Boston Mourns "Everybody's Priest"
Ordained in 1952 and pastor of Quincy's St John the Baptist parish until his 1995 retirement, McCarthy kept an active hand at the shelter until his death last week at 82:
Born to Irish immigrant parents in Haverhill, the Rev. McCarthy had friends and admirers ranging from shelter guests to the late Thomas Flatley, the billionaire Milton real estate developer who called him “the salt of the earth.”The tributes to "everybody's priest" have overtaken the local papers, but one testimony from a former Place resident pretty much sums it up: "He was like God."
For Massachusetts housing advocate and former Father Bill’s Place director Joe Finn of Quincy, the Rev. McCarthy was a man of deep, matter-of-fact faith – “a very generous human being with an intense awareness of the need of people around him.”
Nationally known homeless advocate Philip Mangano called the Rev. McCarthy “a modern good Samaritan” who tended to the immediate needs of those on the street and worked to get them into secure housing and a stable life.
“He saw them not as ‘the other,’ but as his neighbor,” said Mangano, director of the federal Interagency Council on Homelessness in President George W. Bush’s administration.
As pastor at St. John's in Quincy and later the face of Father Bill’s Place, the Rev. McCarthy was tireless in his efforts to raise attention and money for “those who aren’t recognized,” as he put it in a 2007 Patriot Ledger interview.
Terse and persistent, he would not hesitate to push wealthy donors like Flatley for additional donations, even after they had handed him checks for $50,000 or $60,000. When he went to city hall to press his case, he usually parked his aging car in the mayor’s reserved space. No one objected.
Finn, now a Quincy city councilor, said the Rev. McCarthy was an early advocate for dealing with poverty and housing as the root cause of homelessness, “not as a matter of charity but as a matter of justice.”
At the same time, Finn said the Rev. McCarthy never lost sight of the immediate needs of those who came knocking at the church door for help.
Once, at St. John’s, another priest on staff discovered that all the mattresses had been removed from the rectory’s guest rooms. The Rev. McCarthy had given them to a family that had just found a place to live but had no furniture.
The Rev. McCarthy said he never considered another vocation. A graduate of St. John’s Seminary in Brighton, he was assistant pastor in Chelsea and Dorchester before becoming pastor at St.
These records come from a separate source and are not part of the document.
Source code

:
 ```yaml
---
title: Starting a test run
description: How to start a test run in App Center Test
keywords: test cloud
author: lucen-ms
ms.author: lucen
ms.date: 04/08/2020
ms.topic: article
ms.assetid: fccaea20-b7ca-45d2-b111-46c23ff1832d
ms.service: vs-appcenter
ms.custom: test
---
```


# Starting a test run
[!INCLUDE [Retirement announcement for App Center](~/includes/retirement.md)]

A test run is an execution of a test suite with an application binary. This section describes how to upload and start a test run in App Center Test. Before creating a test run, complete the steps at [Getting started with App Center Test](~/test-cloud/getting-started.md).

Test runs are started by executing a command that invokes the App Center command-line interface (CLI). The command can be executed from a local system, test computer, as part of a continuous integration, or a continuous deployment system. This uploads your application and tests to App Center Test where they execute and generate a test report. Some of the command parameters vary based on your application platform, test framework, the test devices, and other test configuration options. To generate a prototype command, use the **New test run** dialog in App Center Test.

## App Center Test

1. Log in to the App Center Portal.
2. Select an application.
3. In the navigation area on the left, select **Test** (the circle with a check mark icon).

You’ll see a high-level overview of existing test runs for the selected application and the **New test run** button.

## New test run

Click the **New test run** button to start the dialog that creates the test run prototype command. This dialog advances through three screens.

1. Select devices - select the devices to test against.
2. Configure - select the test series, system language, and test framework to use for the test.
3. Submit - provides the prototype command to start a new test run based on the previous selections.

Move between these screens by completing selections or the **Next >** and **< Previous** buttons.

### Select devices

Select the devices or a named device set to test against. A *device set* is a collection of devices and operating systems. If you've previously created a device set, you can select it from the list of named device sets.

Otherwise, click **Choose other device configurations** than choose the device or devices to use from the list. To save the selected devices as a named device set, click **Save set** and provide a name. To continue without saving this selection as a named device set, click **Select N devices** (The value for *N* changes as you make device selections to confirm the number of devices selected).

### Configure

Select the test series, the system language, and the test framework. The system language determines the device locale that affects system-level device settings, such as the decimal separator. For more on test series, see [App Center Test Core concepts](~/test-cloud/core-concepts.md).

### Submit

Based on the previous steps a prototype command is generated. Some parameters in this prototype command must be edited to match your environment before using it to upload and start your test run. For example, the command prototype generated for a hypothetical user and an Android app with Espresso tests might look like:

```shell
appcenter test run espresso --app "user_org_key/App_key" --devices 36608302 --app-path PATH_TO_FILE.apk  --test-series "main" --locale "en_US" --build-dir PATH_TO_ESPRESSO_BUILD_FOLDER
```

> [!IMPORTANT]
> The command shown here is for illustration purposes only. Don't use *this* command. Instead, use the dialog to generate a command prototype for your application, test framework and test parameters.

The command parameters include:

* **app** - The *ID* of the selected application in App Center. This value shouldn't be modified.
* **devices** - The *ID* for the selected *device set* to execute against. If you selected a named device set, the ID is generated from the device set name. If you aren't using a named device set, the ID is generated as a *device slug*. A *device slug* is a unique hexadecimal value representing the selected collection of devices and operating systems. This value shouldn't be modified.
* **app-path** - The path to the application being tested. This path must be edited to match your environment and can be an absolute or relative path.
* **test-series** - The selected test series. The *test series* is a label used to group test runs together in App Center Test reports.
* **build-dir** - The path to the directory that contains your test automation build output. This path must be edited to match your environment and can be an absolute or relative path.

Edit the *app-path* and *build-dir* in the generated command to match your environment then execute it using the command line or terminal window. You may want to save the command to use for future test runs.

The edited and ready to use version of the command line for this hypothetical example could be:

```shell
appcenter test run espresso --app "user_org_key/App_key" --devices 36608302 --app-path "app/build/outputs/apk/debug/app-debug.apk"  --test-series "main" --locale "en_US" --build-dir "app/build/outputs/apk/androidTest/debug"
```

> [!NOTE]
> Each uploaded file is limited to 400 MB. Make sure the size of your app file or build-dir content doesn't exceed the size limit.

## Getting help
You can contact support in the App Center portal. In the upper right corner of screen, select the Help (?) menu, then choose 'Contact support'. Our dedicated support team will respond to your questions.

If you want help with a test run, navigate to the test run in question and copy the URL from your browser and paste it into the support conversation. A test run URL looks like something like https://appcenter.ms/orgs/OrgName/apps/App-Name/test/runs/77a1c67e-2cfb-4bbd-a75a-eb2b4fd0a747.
John’s in 1977.
He opened the emergency shelter that became Father Bill’s Place in the winter of 1984 with a few cots in the church basement as overflow beds for the Salvation Army’s shelter. He quickly discovered that did not sit well with all his parishioners.
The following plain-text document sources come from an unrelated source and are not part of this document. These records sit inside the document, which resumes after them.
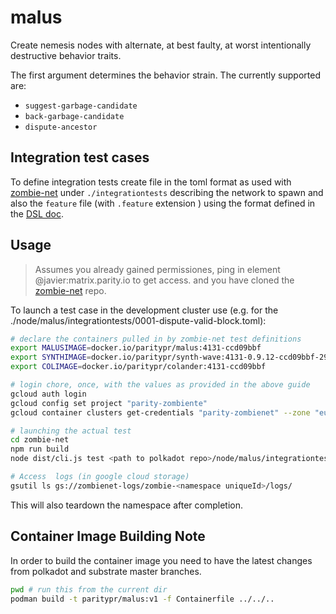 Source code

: # malus

Create nemesis nodes with alternate, at best faulty, at worst intentionally destructive behavior traits.

The first argument determines the behavior strain. The currently supported are:

* `suggest-garbage-candidate`
* `back-garbage-candidate`
* `dispute-ancestor`

## Integration test cases

To define integration tests create file
in the toml format as used with [zombie-net][zombie-net]
under `./integrationtests` describing the network to spawn and
also the `feature` file (with `.feature` extension ) using the format
defined in the [DSL doc](https://github.com/paritytech/zombie-net/blob/main/docs/testing-dsl-definition.md).

## Usage

> Assumes you already gained permissiones, ping in element @javier:matrix.parity.io to get access.
> and you have cloned the [zombie-net][zombie-net] repo.

To launch a test case in the development cluster use (e.g. for the  ./node/malus/integrationtests/0001-dispute-valid-block.toml):

```sh
# declare the containers pulled in by zombie-net test definitions
export MALUSIMAGE=docker.io/paritypr/malus:4131-ccd09bbf
export SYNTHIMAGE=docker.io/paritypr/synth-wave:4131-0.9.12-ccd09bbf-29a1ac18
export COLIMAGE=docker.io/paritypr/colander:4131-ccd09bbf

# login chore, once, with the values as provided in the above guide
gcloud auth login
gcloud config set project "parity-zombiente"
gcloud container clusters get-credentials "parity-zombienet" --zone "europe-west3-b" --project parity-zombienet

# launching the actual test
cd zombie-net
npm run build
node dist/cli.js test <path to polkadot repo>/node/malus/integrationtests/0001-dispute-valid-block.feature

# Access  logs (in google cloud storage)
gsutil ls gs://zombienet-logs/zombie-<namespace uniqueId>/logs/
```

This will also teardown the namespace after completion.

## Container Image Building Note

In order to build the container image you need to have the latest changes from
polkadot and substrate master branches.

```sh
pwd # run this from the current dir
podman build -t paritypr/malus:v1 -f Containerfile ../../..
```

[zombie-net]: https://github.com/paritytech/zombie-net
[gke]: (https://github.com/paritytech/gurke/blob/main/docs/How-to-setup-access-to-gke-k8s-cluster.md)
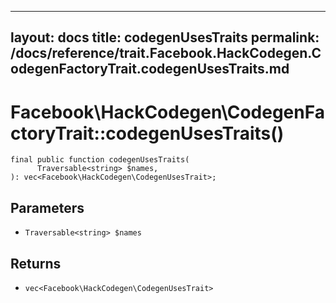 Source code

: 
***

layout: docs
title: codegenUsesTraits
permalink: /docs/reference/trait.Facebook.HackCodegen.CodegenFactoryTrait.codegenUsesTraits.md
---







# Facebook\\HackCodegen\\CodegenFactoryTrait::codegenUsesTraits()




``` Hack
final public function codegenUsesTraits(
      Traversable<string> $names,
): vec<Facebook\HackCodegen\CodegenUsesTrait>;
```




## Parameters




* ` Traversable<string> $names `




## Returns




- ` vec<Facebook\HackCodegen\CodegenUsesTrait> ` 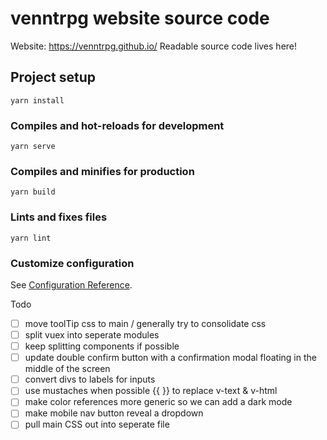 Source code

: # venntrpg website source code

Website: https://venntrpg.github.io/
Readable source code lives here!

## Project setup
```
yarn install
```

### Compiles and hot-reloads for development
```
yarn serve
```

### Compiles and minifies for production
```
yarn build
```

### Lints and fixes files
```
yarn lint
```

### Customize configuration
See [Configuration Reference](https://cli.vuejs.org/config/).


Todo
- [ ] move toolTip css to main / generally try to consolidate css
- [ ] split vuex into seperate modules
- [ ] keep splitting components if possible
- [ ] update double confirm button with a confirmation modal floating in the middle of the screen
- [ ] convert divs to labels for inputs
- [ ] use mustaches when possible {{ }} to replace v-text & v-html
- [ ] make color references more generic so we can add a dark mode
- [ ] make mobile nav button reveal a dropdown
- [ ] pull main CSS out into seperate file
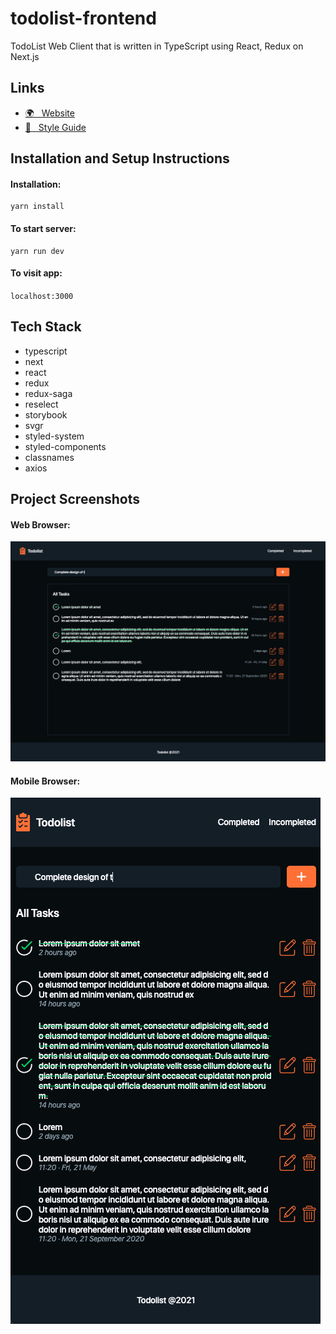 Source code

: # todolist-frontend

TodoList Web Client that is written in TypeScript using React, Redux on Next.js

## Links

- [🌍 &nbsp; Website](https://todolist-alikemalcelenk.vercel.app/)
- [🦄 &nbsp; Style Guide](https://todolist-alikemalcelenk.vercel.app/ui/index.html)

## Installation and Setup Instructions

#### Installation:

```
yarn install
```

#### To start server:

```
yarn run dev
```

#### To visit app:

`localhost:3000`

## Tech Stack

- typescript
- next
- react
- redux
- redux-saga
- reselect
- storybook
- svgr
- styled-system
- styled-components
- classnames
- axios

## Project Screenshots

#### Web Browser:

![Web Screenshot](/public/images/web.png)

#### Mobile Browser:

![Mobile Screenshot](/public/images/mobile.png)
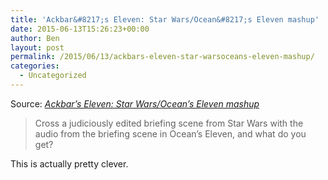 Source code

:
 ```yaml
---
title: 'Ackbar&#8217;s Eleven: Star Wars/Ocean&#8217;s Eleven mashup'
date: 2015-06-13T15:26:23+00:00
author: Ben
layout: post
permalink: /2015/06/13/ackbars-eleven-star-warsoceans-eleven-mashup/
categories:
  - Uncategorized
---
```

Source: _[Ackbar&#8217;s Eleven: Star Wars/Ocean&#8217;s Eleven mashup](http://boingboing.net/2015/06/13/ackbars-eleven-star-warsoc.html)_

> Cross a judiciously edited briefing scene from Star Wars with the audio from the briefing scene in Ocean&#8217;s Eleven, and what do you get?

This is actually pretty clever.

&nbsp;

&nbsp;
“If you want to be popular, don’t start a homeless shelter,” he said.
Last night, Father Bill's Place pulled in $300,000 at its annual "Food Fest" funder, the first of which raised $3,000 in 1994.
As McCarthy's successor at the helm noted that "Father Bill never wanted to turn anyone away," the evening's proceeds were pledged to "go directly to making sure, all year round, we never turn anyone away who comes to our doors."
On a related note, faced with an ever more pressing shortage of its active clergy, the 2.1 million-member Boston church has raised its priests' retirement age from 70 to 75.
While the pre-change policy of eligibility to seek "senior priest" status at 70 will remain in place, early retirees must now remain available to fill-in at parishes until reaching the later milestone.